Content starts

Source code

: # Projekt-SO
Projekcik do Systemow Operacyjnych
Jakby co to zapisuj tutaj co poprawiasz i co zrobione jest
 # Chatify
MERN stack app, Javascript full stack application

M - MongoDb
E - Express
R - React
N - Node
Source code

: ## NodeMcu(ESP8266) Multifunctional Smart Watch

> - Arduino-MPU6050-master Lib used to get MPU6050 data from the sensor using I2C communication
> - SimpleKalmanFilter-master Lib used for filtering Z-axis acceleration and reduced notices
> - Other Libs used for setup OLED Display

Content ends

> **Exercise**:
Take every line above where "used" appears and copy it.

> **Written reply**:
> - Arduino-MPU6050-master Lib used to get MPU6050 data from the sensor using I2C communication
> - SimpleKalmanFilter-master Lib used for filtering Z-axis acceleration and reduced notices
> - Other Libs used for setup OLED Display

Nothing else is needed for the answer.